By Matthew Russell Lee
UNITED NATIONS, August 19 -- As the UN Security Council takes up the Southern Kordofan report of UN High Commissioner for Human Rights Navi Pillay, the portions most critical, including of the UN itself, were removed from Pillay's "final" report.
Inner City Press, which put the initial draft of the report online, has since August 15 been asking why a reference to UN peacekeepers of the Egyptian battalion being present as an SPLM-North member was killed was deleted in Pillay's final report.
"The published report was shortened and was brought in line qualitatively with UN standards," Secretary General Ban Ki-moon's acting deputy spokesman Farhan Haq told Inner City Press on August 15. On August 18 outside the Security Council, Pillay took only two questions, none of Southern Kordofan.
A closer reading of the draft and final reports shows systematic underplaying of abuses by Sudan, and letting UN peacekeepers off the hook.
Beyond the airbrushing out of UN peacekeepers between Paragraph 29 of the draft report and Paragraph 19 of the final versions, the draft described inaction as Sudan's police and militia violated the UN's "Protective" Perimeter:
"42. On 8 June, UNMIS Human Rights witnessed the movement of four armed men (two armed civilians and two Central Reserve Police) carrying weapons in and out of the UNMIS Protective Perimeter without any intervention from the UNMIS peacekeepers guarding the premises."
The final version changes the location to "outside the UNMIS protective perimeter" --
"30. On 8 June, UNMIS Human Rights witnessed the movement of four armed men (two armed men in civilian clothes and two Central Reserve Police) carrying weapons in and out of the IDP area situated outside the UNMIS protective perimeter."
Whole incidents, for example with the Sudanese Red Crescent, were omitted from Pillay's final report.

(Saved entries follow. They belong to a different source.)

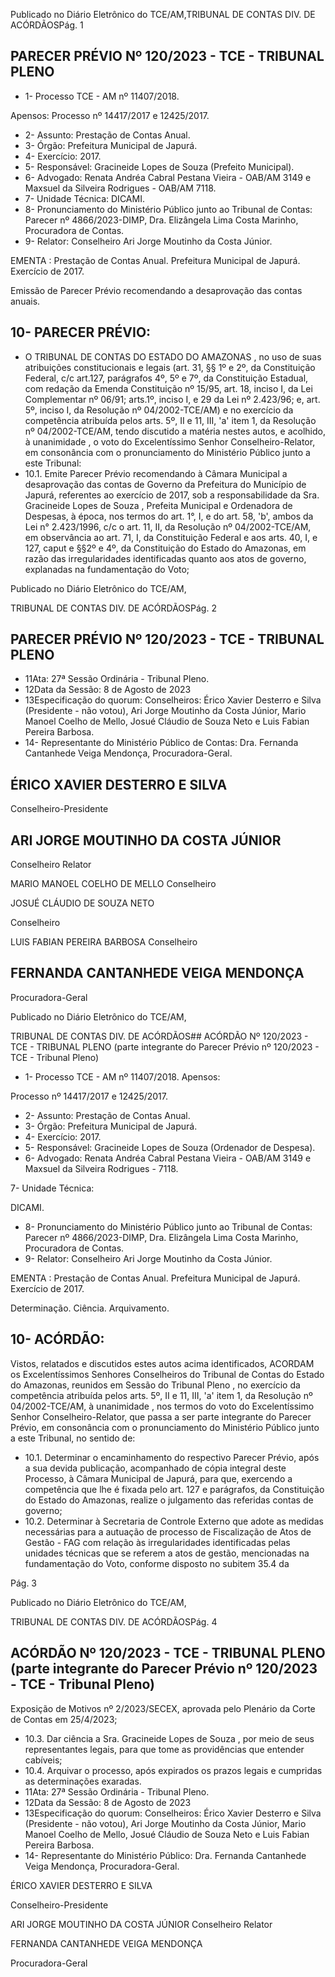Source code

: Publicado  no  Diário  Eletrônico do TCE/AM,TRIBUNAL DE CONTAS DIV. DE ACÓRDÃOSPág. 1

## PARECER PRÉVIO Nº 120/2023 - TCE - TRIBUNAL PLENO

- 1- Processo TCE - AM nº 11407/2018.

Apensos: Processo nº  14417/2017 e 12425/2017.

- 2- Assunto: Prestação de Contas Anual.
- 3- Órgão: Prefeitura Municipal de Japurá.
- 4- Exercício: 2017.
- 5- Responsável: Gracineide Lopes de Souza (Prefeito Municipal).
- 6- Advogado: Renata  Andréa  Cabral  Pestana  Vieira  -  OAB/AM  3149  e  Maxsuel  da Silveira Rodrigues - OAB/AM 7118.
- 7- Unidade Técnica: DICAMI.
- 8- Pronunciamento do  Ministério  Público  junto  ao  Tribunal  de  Contas: Parecer  nº 4866/2023-DIMP, Dra. Elizângela Lima Costa Marinho, Procuradora de Contas.
- 9- Relator: Conselheiro Ari Jorge Moutinho da Costa Júnior.

EMENTA :  Prestação  de  Contas  Anual.    Prefeitura Municipal de Japurá.  Exercício de 2017.

Emissão de Parecer Prévio recomendando a desaprovação das contas anuais.

## 10-  PARECER PRÉVIO:

- O  TRIBUNAL  DE  CONTAS  DO  ESTADO  DO  AMAZONAS ,  no  uso  de  suas atribuições  constitucionais  e  legais  (art.  31,  §§  1º  e  2º,  da  Constituição  Federal,  c/c art.127,  parágrafos  4º,  5º  e  7º,  da  Constituição  Estadual,  com  redação  da  Emenda Constituição nº 15/95, art. 18, inciso I, da Lei Complementar nº 06/91; arts.1º, inciso I, e 29  da  Lei  nº  2.423/96;  e,  art.  5º,  inciso  I,  da  Resolução  nº  04/2002-TCE/AM)  e  no exercício da competência atribuída pelos arts. 5º, II e 11, III, 'a' item 1, da Resolução nº 04/2002-TCE/AM, tendo discutido a matéria nestes autos, e acolhido, à unanimidade , o voto do Excelentíssimo Senhor Conselheiro-Relator, em consonância com o pronunciamento do Ministério Público junto a este Tribunal:
- 10.1.  Emite Parecer Prévio recomendando à Câmara Municipal a desaprovação das  contas  de  Governo  da  Prefeitura  do  Município  de Japurá, referentes ao exercício de 2017, sob a responsabilidade da Sra. Gracineide  Lopes  de  Souza , Prefeita Municipal  e  Ordenadora  de Despesas, à época, nos termos do art. 1°, I, e do art. 58, 'b', ambos da Lei  n°  2.423/1996, c/c o art. 11, II,  da  Resolução nº 04/2002-TCE/AM, em observância ao art. 71, I, da Constituição Federal e aos arts. 40, I, e 127, caput e  §§2º  e  4º,  da  Constituição  do  Estado  do  Amazonas,  em razão  das  irregularidades  identificadas  quanto  aos  atos  de  governo, explanadas na fundamentação do Voto;

Publicado  no  Diário  Eletrônico do TCE/AM,

TRIBUNAL DE CONTAS DIV. DE ACÓRDÃOSPág. 2

## PARECER PRÉVIO Nº 120/2023 - TCE - TRIBUNAL PLENO

- 11Ata: 27ª Sessão Ordinária - Tribunal Pleno.
- 12Data da Sessão: 8 de Agosto de 2023
- 13Especificação do quorum: Conselheiros: Érico Xavier Desterro e Silva (Presidente -  não  votou),  Ari  Jorge  Moutinho  da  Costa  Júnior,  Mario  Manoel  Coelho  de  Mello, Josué Cláudio de Souza Neto e Luis Fabian Pereira Barbosa.
- 14-  Representante do Ministério Público de Contas: Dra. Fernanda Cantanhede Veiga Mendonça, Procuradora-Geral.

## ÉRICO XAVIER DESTERRO E SILVA

Conselheiro-Presidente

## ARI JORGE MOUTINHO DA COSTA JÚNIOR

Conselheiro Relator

MARIO MANOEL COELHO DE MELLO Conselheiro

JOSUÉ CLÁUDIO DE SOUZA NETO

Conselheiro

LUIS FABIAN PEREIRA BARBOSA Conselheiro

## FERNANDA CANTANHEDE VEIGA MENDONÇA

Procuradora-Geral

Publicado  no  Diário  Eletrônico do TCE/AM,

TRIBUNAL DE CONTAS DIV. DE ACÓRDÃOS## ACÓRDÃO Nº 120/2023 - TCE - TRIBUNAL PLENO (parte integrante do Parecer Prévio nº 120/2023 - TCE - Tribunal Pleno)

- 1- Processo TCE - AM nº 11407/2018. Apensos:

Processo nº  14417/2017 e 12425/2017.

- 2- Assunto: Prestação de Contas Anual.
- 3- Órgão: Prefeitura Municipal de Japurá.
- 4- Exercício: 2017.
- 5- Responsável: Gracineide Lopes de Souza (Ordenador de Despesa).
- 6- Advogado: Renata  Andréa  Cabral  Pestana  Vieira  -  OAB/AM  3149  e  Maxsuel  da Silveira Rodrigues - 7118.

7- Unidade Técnica:

DICAMI.

- 8- Pronunciamento do  Ministério  Público  junto  ao  Tribunal  de  Contas: Parecer  nº 4866/2023-DIMP, Dra. Elizângela Lima Costa Marinho, Procuradora de Contas.
- 9- Relator: Conselheiro Ari Jorge Moutinho da Costa Júnior.

EMENTA :  Prestação  de  Contas  Anual.    Prefeitura Municipal de Japurá. Exercício de 2017.

Determinação. Ciência. Arquivamento.

## 10-  ACÓRDÃO:

Vistos, relatados e discutidos estes autos acima identificados, ACORDAM os Excelentíssimos Senhores Conselheiros do Tribunal de Contas do Estado do Amazonas, reunidos em Sessão do Tribunal Pleno , no exercício da competência atribuída pelos arts. 5º, II e 11, III, 'a' item 1, da Resolução nº 04/2002-TCE/AM, à unanimidade , nos termos do voto do Excelentíssimo Senhor Conselheiro-Relator, que passa a ser parte integrante do Parecer Prévio, em consonância com o pronunciamento do Ministério Público junto a este Tribunal, no sentido de:

- 10.1. Determinar o  encaminhamento do respectivo Parecer Prévio, após a sua devida publicação, acompanhado de cópia integral deste Processo,  à  Câmara  Municipal  de  Japurá,  para  que,  exercendo  a competência que lhe é fixada pelo art. 127 e parágrafos, da Constituição do  Estado  do  Amazonas,  realize  o  julgamento  das referidas contas de governo;
- 10.2. Determinar à  Secretaria  de  Controle  Externo  que  adote  as  medidas necessárias para a autuação de processo de Fiscalização de Atos de Gestão  -  FAG  com  relação  às  irregularidades  identificadas  pelas unidades técnicas que se referem a atos de gestão, mencionadas na fundamentação  do  Voto,  conforme  disposto  no  subitem  35.4  da

Pág. 3

Publicado  no  Diário  Eletrônico do TCE/AM,

TRIBUNAL DE CONTAS DIV. DE ACÓRDÃOSPág. 4

## ACÓRDÃO Nº 120/2023 - TCE - TRIBUNAL PLENO (parte integrante do Parecer Prévio nº 120/2023 - TCE - Tribunal Pleno)

Exposição  de  Motivos  nº  2/2023/SECEX,  aprovada  pelo  Plenário  da Corte de Contas em 25/4/2023;

- 10.3. Dar  ciência a Sra. Gracineide  Lopes  de  Souza , por  meio  de  seus representantes  legais,  para  que  tome  as  providências  que  entender cabíveis;
- 10.4. Arquivar o processo, após expirados os prazos legais e cumpridas as determinações exaradas.
- 11Ata: 27ª Sessão Ordinária - Tribunal Pleno.
- 12Data da Sessão: 8 de Agosto de 2023
- 13Especificação do quorum: Conselheiros: Érico Xavier Desterro e Silva (Presidente -  não  votou),  Ari  Jorge  Moutinho  da  Costa  Júnior,  Mario  Manoel  Coelho  de  Mello, Josué Cláudio de Souza Neto e Luis Fabian Pereira Barbosa.
- 14-  Representante do Ministério Público: Dra. Fernanda Cantanhede Veiga Mendonça, Procuradora-Geral.

ÉRICO XAVIER DESTERRO E SILVA

Conselheiro-Presidente

ARI JORGE MOUTINHO DA COSTA JÚNIOR Conselheiro Relator

FERNANDA CANTANHEDE VEIGA MENDONÇA

Procuradora-Geral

The draft reported
"53. As of the morning of 20 June, there were about 11,000 IDPs in and around the vicinity of the UNMIS Protective Perimeter, most of whom had come from Kadugli and its immediate environs. In an attempt to force these IDPs to return back to their homes, it is believed that National Security agents, donning Sudan Red Crescent vests, came to the UNMIS Protective Perimeter and requested all the IDPs to relocate to the Kadugli Stadium by 17:00 that same day where they would be addressed by state authorities on the security situation and where they would be provided basic services including shelter in schools. Human Rights verified this allegation through multiple interviews of IDPs within the UNMIS Protective Perimeter.
54. UNMIS Human Rights also observed a well known National Security agent wearing a Sudan Red Crescent reflective vest intimidating IDPs. When approached and questioned by UNMIS Human Rights the agent identified himself as a NSS agent and said he had received instructions from state-level authorities to move out IDPs from the UNMIS Protective Perimeter. IDPs interviewed said that they were informed by Sudan Red Crescent personnel that they must evacuate the Protective Perimeter by 16:00 and that they feared the Central Reserve Police would evacuate them forcibly if they did not leave the premises."

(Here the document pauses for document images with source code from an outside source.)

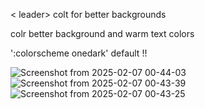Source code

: 
< leader> colt for better backgrounds 

<leader>colr better background and warm text colors

':colorscheme onedark' default !!

![Screenshot from 2025-02-07 00-44-03](https://github.com/user-attachments/assets/daa5eb51-3c3c-4620-aed4-74c2325905ae)
![Screenshot from 2025-02-07 00-43-39](https://github.com/user-attachments/assets/a971562a-c9b5-44cc-9d24-31854cf165f6)
![Screenshot from 2025-02-07 00-43-25](https://github.com/user-attachments/assets/3e65c045-955d-4930-8ad2-e7240caff328)
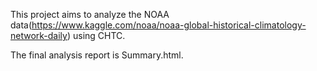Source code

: This project aims to analyze the NOAA data(https://www.kaggle.com/noaa/noaa-global-historical-climatology-network-daily) using CHTC.

The final analysis report is Summary.html.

This incident is entirely omitted from the final report, in which the Sudanese Red Crescent is mentioned only once, as a source of data for Pillay.

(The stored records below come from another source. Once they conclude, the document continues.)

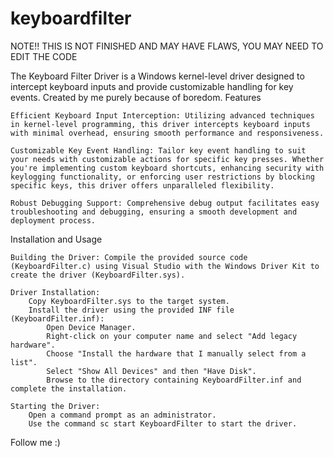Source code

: # keyboardfilter

NOTE!! THIS IS NOT FINISHED AND MAY HAVE FLAWS, YOU MAY NEED TO EDIT THE CODE

The Keyboard Filter Driver is a Windows kernel-level driver designed to intercept keyboard inputs and provide customizable handling for key events. Created by me purely because of boredom.
Features

    Efficient Keyboard Input Interception: Utilizing advanced techniques in kernel-level programming, this driver intercepts keyboard inputs with minimal overhead, ensuring smooth performance and responsiveness.

    Customizable Key Event Handling: Tailor key event handling to suit your needs with customizable actions for specific key presses. Whether you're implementing custom keyboard shortcuts, enhancing security with keylogging functionality, or enforcing user restrictions by blocking specific keys, this driver offers unparalleled flexibility.

    Robust Debugging Support: Comprehensive debug output facilitates easy troubleshooting and debugging, ensuring a smooth development and deployment process.

Installation and Usage

    Building the Driver: Compile the provided source code (KeyboardFilter.c) using Visual Studio with the Windows Driver Kit to create the driver (KeyboardFilter.sys).

    Driver Installation:
        Copy KeyboardFilter.sys to the target system.
        Install the driver using the provided INF file (KeyboardFilter.inf):
            Open Device Manager.
            Right-click on your computer name and select "Add legacy hardware".
            Choose "Install the hardware that I manually select from a list".
            Select "Show All Devices" and then "Have Disk".
            Browse to the directory containing KeyboardFilter.inf and complete the installation.

    Starting the Driver:
        Open a command prompt as an administrator.
        Use the command sc start KeyboardFilter to start the driver.

Follow me :)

These edits and omissions are significant: but will Pillay answer the Press, or will Security Council members even ask her?
As noted, when US Ambassador Susan Rice appeared the same day the report came out on the Steven Colbert comedy show, she said "the blue helmet guys are protecting the people who are the victims of conflict and protecting those that are delivering the assistance in many parts of the world. So they’re good guys..."
While this is surely true in some situations, Inner City Press is informed that even the UN's Haile Menkerios, who approved the use of UN helicopter to fly Southern Kordofan government Ahmed Haroun, indicted by the International Criminal Court, to Abyei said while in Juba in July he would never again accept or use Egyptian peacekeepers.
The Anglican Bishop of Kadugli told Inner City Press that the Egyptian troops used by the UN there were too close to Khartoum, and sided with the government.
For example which Inner City Press raised August 15 to the UN, the initial report stated that
"29. On 8 June, an UNMIS independent contractor (IC) was pulled out of a vehicle by SAF in front of the UNMIS Kadugli Sector IV Compound in the presence of several witnesses, while UN peacekeepers could not intervene. He was taken around the corner of the compound and gunshots were heard. Later he was discovered dead by UNMIS personnel and IDPs. Several sources confirmed that the victim was an active SPLM member." (Emphasis added.)
When the edited version was released, this paragraph appeared with the key phrase "while UN peacekeepers could not intervene" entirely removed, as if the Egyptian UN peacekeepers had not been there:
"17. On 8 June, an UNMIS individual contractor (IC) was pulled out of a vehicle by SAF in front of the UNMIS Kadugli Sector IV compound in the presence of several witnesses. He was taken away from the vicinity of the compound and gunshots were heard. Later he was discovered dead by UNMIS personnel and IDPs. Several sources confirmed that the victim was an active SPLM member."
How can Pillay justify airbrushing out the presence of inactive UN peacekeepers?